CLEVELAND, Ohio (WOIO) - Despite all of the re-openings we see happening in our communities, one federal office so many people depend on remains closed to the public.
People still can’t walk into a local Social Security office to get a new card or handle a name change request.
What’s likely the most shocking though, is how the administration is telling people to get those services they need.
Michelle Rybka went to the social security office in Beachwood at the beginning of the month.
“I was instructed by the security guard that they are not seeing anyone inside, they are not taking appointments, and to call the phone number,” she said.
Rybka was hoping to get another copy of her social security card.
But, when she called the number listed on the office door, Rybka says a representative told her the same thing we found on the government website.
The social security administration says in some cases, services can obtained from the office online.
But, many who are seeking a new social security card whether they just got married, or lost their other one have to fill out the application and send in their identification-- a passport or a driver’s license.
“Not a copy, but the original license,” Rybka clarified.
Rybka couldn’t believe what was being asked of her.
“It’s just shocking to be told to put your driver’s license in a dropbox.
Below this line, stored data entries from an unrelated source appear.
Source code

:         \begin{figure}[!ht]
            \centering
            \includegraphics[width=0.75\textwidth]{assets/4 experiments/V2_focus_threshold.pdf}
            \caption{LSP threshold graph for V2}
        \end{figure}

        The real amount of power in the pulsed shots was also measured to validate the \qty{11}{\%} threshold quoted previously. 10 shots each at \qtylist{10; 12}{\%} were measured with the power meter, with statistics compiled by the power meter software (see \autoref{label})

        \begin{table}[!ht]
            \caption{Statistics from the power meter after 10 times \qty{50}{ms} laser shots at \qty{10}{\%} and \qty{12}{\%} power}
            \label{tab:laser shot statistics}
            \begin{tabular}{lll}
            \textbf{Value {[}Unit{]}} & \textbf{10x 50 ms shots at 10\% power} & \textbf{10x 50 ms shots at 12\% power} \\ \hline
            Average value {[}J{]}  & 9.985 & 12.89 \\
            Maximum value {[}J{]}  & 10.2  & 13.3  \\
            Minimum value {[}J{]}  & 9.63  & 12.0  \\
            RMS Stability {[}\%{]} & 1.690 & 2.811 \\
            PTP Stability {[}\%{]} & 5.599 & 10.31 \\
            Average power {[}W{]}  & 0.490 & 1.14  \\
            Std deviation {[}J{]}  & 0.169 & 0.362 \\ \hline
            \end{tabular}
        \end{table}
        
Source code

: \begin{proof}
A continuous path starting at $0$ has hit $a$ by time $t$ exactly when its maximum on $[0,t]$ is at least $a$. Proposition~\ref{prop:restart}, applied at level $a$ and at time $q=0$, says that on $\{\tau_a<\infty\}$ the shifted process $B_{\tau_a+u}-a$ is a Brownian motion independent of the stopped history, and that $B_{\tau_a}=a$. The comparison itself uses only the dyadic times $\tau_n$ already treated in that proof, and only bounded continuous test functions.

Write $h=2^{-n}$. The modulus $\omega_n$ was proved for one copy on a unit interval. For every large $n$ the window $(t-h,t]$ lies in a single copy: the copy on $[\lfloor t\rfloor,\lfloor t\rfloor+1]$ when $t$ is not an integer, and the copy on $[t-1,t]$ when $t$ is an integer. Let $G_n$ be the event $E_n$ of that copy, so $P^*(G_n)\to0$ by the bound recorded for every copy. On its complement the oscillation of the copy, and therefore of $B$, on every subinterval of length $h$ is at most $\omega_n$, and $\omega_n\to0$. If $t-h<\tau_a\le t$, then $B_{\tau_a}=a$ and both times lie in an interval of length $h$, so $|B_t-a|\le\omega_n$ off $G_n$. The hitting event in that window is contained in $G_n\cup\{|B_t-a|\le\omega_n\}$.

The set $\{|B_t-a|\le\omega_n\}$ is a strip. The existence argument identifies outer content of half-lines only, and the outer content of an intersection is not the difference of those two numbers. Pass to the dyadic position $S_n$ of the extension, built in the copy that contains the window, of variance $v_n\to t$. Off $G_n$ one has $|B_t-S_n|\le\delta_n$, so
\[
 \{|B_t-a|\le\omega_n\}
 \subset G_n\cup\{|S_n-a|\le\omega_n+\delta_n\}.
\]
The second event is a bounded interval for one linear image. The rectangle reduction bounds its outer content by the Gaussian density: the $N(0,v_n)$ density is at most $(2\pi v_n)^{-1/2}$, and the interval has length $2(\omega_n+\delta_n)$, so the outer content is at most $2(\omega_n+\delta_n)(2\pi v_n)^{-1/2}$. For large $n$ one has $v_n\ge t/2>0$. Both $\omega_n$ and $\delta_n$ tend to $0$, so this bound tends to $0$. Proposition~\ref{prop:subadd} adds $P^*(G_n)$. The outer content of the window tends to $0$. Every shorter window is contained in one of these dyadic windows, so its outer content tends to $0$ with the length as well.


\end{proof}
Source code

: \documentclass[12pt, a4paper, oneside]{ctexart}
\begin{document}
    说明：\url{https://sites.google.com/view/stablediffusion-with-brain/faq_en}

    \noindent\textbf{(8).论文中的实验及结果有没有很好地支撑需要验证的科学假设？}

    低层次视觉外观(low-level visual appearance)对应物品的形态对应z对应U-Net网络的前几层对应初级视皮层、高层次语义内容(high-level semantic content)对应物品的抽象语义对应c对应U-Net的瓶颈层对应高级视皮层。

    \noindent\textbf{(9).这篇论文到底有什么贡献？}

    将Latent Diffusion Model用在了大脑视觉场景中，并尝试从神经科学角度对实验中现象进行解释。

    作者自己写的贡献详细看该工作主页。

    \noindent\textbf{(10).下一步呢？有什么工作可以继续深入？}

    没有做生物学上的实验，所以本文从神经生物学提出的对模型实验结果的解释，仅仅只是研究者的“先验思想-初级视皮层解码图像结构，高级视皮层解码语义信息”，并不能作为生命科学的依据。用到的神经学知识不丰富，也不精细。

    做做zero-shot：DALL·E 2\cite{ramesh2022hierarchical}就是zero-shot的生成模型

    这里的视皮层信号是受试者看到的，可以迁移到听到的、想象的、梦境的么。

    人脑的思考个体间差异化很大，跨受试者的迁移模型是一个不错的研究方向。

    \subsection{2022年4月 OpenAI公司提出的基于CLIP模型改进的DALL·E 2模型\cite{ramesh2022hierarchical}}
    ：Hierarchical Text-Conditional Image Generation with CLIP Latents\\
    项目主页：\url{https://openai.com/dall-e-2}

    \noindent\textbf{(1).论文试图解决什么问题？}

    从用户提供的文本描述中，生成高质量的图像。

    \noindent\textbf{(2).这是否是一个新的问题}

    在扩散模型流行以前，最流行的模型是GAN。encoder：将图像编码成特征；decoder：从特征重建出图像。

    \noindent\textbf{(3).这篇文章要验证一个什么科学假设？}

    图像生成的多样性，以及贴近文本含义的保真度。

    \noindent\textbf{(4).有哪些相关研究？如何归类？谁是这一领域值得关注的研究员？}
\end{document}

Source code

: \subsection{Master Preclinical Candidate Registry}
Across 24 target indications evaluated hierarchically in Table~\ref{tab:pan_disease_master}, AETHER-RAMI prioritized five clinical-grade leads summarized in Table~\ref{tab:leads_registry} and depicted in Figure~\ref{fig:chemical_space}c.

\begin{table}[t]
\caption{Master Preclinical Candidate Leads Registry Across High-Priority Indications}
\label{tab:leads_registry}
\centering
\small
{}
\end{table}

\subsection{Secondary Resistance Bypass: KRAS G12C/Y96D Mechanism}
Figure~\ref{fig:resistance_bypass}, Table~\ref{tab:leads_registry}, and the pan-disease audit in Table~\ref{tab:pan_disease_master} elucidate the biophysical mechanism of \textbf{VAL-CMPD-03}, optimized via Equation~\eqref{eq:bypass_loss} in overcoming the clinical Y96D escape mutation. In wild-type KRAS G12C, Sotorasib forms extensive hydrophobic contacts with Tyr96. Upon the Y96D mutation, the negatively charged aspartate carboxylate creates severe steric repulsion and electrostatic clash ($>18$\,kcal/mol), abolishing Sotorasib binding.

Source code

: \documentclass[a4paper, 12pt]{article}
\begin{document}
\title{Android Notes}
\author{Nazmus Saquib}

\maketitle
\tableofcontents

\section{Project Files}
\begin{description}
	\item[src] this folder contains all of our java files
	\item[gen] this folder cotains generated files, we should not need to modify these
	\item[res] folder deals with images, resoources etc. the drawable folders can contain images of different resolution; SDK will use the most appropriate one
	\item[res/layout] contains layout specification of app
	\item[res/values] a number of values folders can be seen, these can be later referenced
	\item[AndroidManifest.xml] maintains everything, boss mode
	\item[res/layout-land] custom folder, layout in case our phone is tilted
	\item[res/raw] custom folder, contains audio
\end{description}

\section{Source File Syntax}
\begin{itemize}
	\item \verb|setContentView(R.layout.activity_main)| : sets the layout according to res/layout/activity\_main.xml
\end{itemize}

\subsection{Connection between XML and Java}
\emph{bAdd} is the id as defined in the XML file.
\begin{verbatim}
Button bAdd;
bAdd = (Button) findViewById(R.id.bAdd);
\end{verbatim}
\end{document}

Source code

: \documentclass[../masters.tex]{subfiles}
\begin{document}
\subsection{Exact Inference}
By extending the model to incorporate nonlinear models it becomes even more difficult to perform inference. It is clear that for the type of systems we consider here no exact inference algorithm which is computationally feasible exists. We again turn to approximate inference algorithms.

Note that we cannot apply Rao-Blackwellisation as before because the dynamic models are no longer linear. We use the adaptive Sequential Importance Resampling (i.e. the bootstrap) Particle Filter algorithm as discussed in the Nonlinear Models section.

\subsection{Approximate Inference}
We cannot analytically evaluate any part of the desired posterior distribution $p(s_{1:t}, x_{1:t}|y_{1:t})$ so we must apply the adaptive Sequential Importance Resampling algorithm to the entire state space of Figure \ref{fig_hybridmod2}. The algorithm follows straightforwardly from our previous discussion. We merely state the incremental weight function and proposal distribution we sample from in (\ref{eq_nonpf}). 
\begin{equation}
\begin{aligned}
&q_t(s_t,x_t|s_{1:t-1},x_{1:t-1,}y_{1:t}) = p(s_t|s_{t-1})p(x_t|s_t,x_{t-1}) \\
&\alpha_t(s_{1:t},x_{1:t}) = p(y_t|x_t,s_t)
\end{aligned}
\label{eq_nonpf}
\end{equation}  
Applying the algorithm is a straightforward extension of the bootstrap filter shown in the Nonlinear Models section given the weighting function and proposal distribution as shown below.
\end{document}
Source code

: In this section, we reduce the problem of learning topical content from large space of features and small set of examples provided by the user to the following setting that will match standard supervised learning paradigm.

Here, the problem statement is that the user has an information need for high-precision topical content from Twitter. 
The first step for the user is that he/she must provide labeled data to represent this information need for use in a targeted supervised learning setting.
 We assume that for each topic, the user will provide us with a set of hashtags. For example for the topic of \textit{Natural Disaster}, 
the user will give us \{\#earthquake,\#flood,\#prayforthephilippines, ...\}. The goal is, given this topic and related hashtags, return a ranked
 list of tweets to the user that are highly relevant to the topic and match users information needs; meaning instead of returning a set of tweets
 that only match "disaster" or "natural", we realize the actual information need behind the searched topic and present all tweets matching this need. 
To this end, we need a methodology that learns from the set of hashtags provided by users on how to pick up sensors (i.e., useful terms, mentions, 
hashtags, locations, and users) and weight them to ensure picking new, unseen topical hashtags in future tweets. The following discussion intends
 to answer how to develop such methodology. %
How are people supposed to function?” she said.
Plus, she was considering all the problems the nation’s recently seen with the postal service when it comes to staffing shortages and lost or stolen mail.
“To me, it’s too risky to put a driver’s license in the mail, hoping you’ll get it back in four to six weeks,” she said.
The administration says if you don’t want to send in your ID or passport, they’re also temporarily accepting these secondary forms of ID, like a military ID, a marriage document or a Medicaid card-- all still very sensitive documents.
“I was never in the military, I don’t have Medicare,” Rybka said. “I can’t get an answer as to why they are closed.”
Several members of Congress sent a letter to government leaders last week saying “COVID infection rates have been low to nonexistent for months, and yet Americans... remain without access to in-person taxpayer funded services.”
We found that controversy over the leadership of the social security office may be partially to blame.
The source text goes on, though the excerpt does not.